Microsoft may have a year's head start on Sony, but few doubt Sony will hit back hard with its PS3, which is expected to serve as a home media server as well, offering audio, video, pictures and connectivity in the family room.
Sony demonstrated the new PS3 console using developer kits and recent game titles at this week's Game Developers Conference (GDC) in San Jose, Calif. Last week, the company signaled that the PS3, which relies on new Cell processor and Blu-ray DVD technology, would not be released until November, despite earlier expectations of a launch this spring.
Sony President Phil Harrison's keynote at GDC -- complete with screens of digital fish swimming and aerial flying -- was "amazing," according to Parks Associates Director of Broadband and Gaming Michael Cai, who said the line for the talk went around the building.
"They're promising a lot," Cai told TechNewsWorld.
Harrison spoke of Sony's answer to Microsoft's Xbox Live online play, reinforcing the idea that Sony will be emulating Microsoft with its online efforts.
"A lot of the things [they discussed] Xbox is already doing and has innovated," Cai said. "Copycat or not, Sony has to do more in the online space. I think network gaming is the way of the future."
Sony has indicated that massive multi-player online game (MMOG) publishers will be able to provide their games via Sony's coming online service, but the Japanese giant has revealed little about its business model, according to Cai.

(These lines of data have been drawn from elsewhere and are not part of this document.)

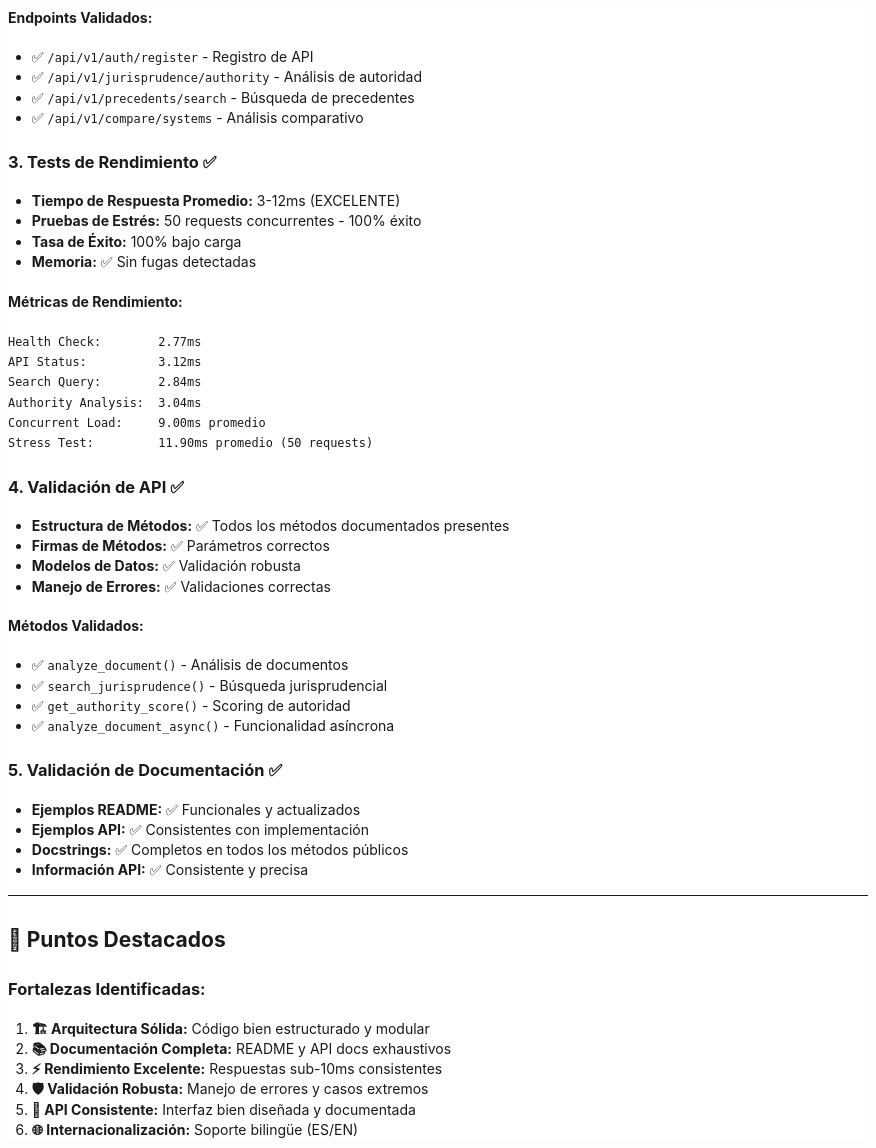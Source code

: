 #### Endpoints Validados:
- ✅ `/api/v1/auth/register` - Registro de API
- ✅ `/api/v1/jurisprudence/authority` - Análisis de autoridad
- ✅ `/api/v1/precedents/search` - Búsqueda de precedentes
- ✅ `/api/v1/compare/systems` - Análisis comparativo

### 3. **Tests de Rendimiento** ✅
- **Tiempo de Respuesta Promedio:** 3-12ms (EXCELENTE)
- **Pruebas de Estrés:** 50 requests concurrentes - 100% éxito
- **Tasa de Éxito:** 100% bajo carga
- **Memoria:** ✅ Sin fugas detectadas

#### Métricas de Rendimiento:
```
Health Check:        2.77ms
API Status:          3.12ms  
Search Query:        2.84ms
Authority Analysis:  3.04ms
Concurrent Load:     9.00ms promedio
Stress Test:         11.90ms promedio (50 requests)
```

### 4. **Validación de API** ✅
- **Estructura de Métodos:** ✅ Todos los métodos documentados presentes
- **Firmas de Métodos:** ✅ Parámetros correctos
- **Modelos de Datos:** ✅ Validación robusta
- **Manejo de Errores:** ✅ Validaciones correctas

#### Métodos Validados:
- ✅ `analyze_document()` - Análisis de documentos
- ✅ `search_jurisprudence()` - Búsqueda jurisprudencial  
- ✅ `get_authority_score()` - Scoring de autoridad
- ✅ `analyze_document_async()` - Funcionalidad asíncrona

### 5. **Validación de Documentación** ✅
- **Ejemplos README:** ✅ Funcionales y actualizados
- **Ejemplos API:** ✅ Consistentes con implementación
- **Docstrings:** ✅ Completos en todos los métodos públicos
- **Información API:** ✅ Consistente y precisa

---

## 🚀 **Puntos Destacados**

### **Fortalezas Identificadas:**
1. **🏗️ Arquitectura Sólida:** Código bien estructurado y modular
2. **📚 Documentación Completa:** README y API docs exhaustivos
3. **⚡ Rendimiento Excelente:** Respuestas sub-10ms consistentes
4. **🛡️ Validación Robusta:** Manejo de errores y casos extremos
5. **🔧 API Consistente:** Interfaz bien diseñada y documentada
6. **🌐 Internacionalización:** Soporte bilingüe (ES/EN)
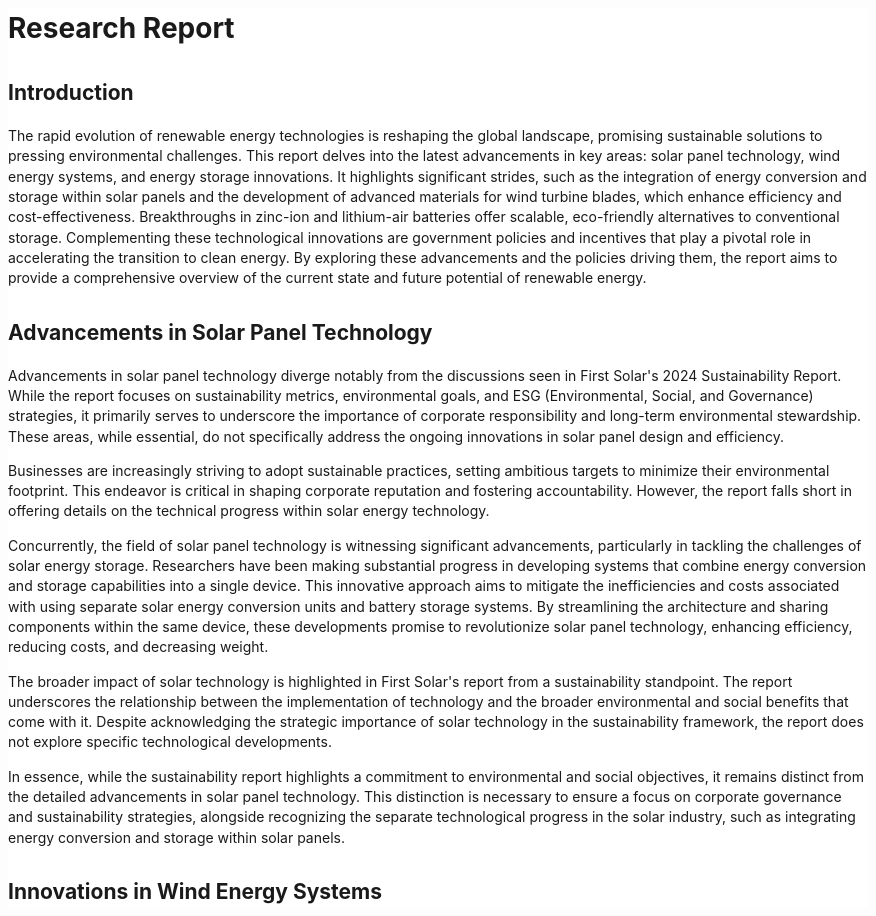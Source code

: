 # Research Report

## Introduction

The rapid evolution of renewable energy technologies is reshaping the global landscape, promising sustainable solutions to pressing environmental challenges. This report delves into the latest advancements in key areas: solar panel technology, wind energy systems, and energy storage innovations. It highlights significant strides, such as the integration of energy conversion and storage within solar panels and the development of advanced materials for wind turbine blades, which enhance efficiency and cost-effectiveness. Breakthroughs in zinc-ion and lithium-air batteries offer scalable, eco-friendly alternatives to conventional storage. Complementing these technological innovations are government policies and incentives that play a pivotal role in accelerating the transition to clean energy. By exploring these advancements and the policies driving them, the report aims to provide a comprehensive overview of the current state and future potential of renewable energy.


## Advancements in Solar Panel Technology

Advancements in solar panel technology diverge notably from the discussions seen in First Solar's 2024 Sustainability Report. While the report focuses on sustainability metrics, environmental goals, and ESG (Environmental, Social, and Governance) strategies, it primarily serves to underscore the importance of corporate responsibility and long-term environmental stewardship. These areas, while essential, do not specifically address the ongoing innovations in solar panel design and efficiency.

Businesses are increasingly striving to adopt sustainable practices, setting ambitious targets to minimize their environmental footprint. This endeavor is critical in shaping corporate reputation and fostering accountability. However, the report falls short in offering details on the technical progress within solar energy technology.

Concurrently, the field of solar panel technology is witnessing significant advancements, particularly in tackling the challenges of solar energy storage. Researchers have been making substantial progress in developing systems that combine energy conversion and storage capabilities into a single device. This innovative approach aims to mitigate the inefficiencies and costs associated with using separate solar energy conversion units and battery storage systems. By streamlining the architecture and sharing components within the same device, these developments promise to revolutionize solar panel technology, enhancing efficiency, reducing costs, and decreasing weight.

The broader impact of solar technology is highlighted in First Solar's report from a sustainability standpoint. The report underscores the relationship between the implementation of technology and the broader environmental and social benefits that come with it. Despite acknowledging the strategic importance of solar technology in the sustainability framework, the report does not explore specific technological developments.

In essence, while the sustainability report highlights a commitment to environmental and social objectives, it remains distinct from the detailed advancements in solar panel technology. This distinction is necessary to ensure a focus on corporate governance and sustainability strategies, alongside recognizing the separate technological progress in the solar industry, such as integrating energy conversion and storage within solar panels.

## Innovations in Wind Energy Systems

Meanwhile, news that Microsoft is increasing production of Xbox 360 consoles shows how committed that company is to taking advantage of its head start.
"There's still a lot of unmet demand, so if they can increase production, it may help them," Cai said.
There is no question Microsoft has a lead on Sony, but the latter has also had a chance to learn from Xbox Live and other online gaming services, and cannot be counted out by any stretch, Jupiter Research Vice President Michael Gartenberg reiterated to TechNewsWorld.
"One thing is clear, online gaming is not ancillary to gaming consoles, it's an integral part of consoles," he said. "We're going to see gamers have unparalleled opportunity for multi-player games online as well as distribution of games."
The strategy outlined by Sony and being carried out by Microsoft illustrates how, in addition to the hardware and software games, the competitors must focus on network operation for online play, Gartenberg added.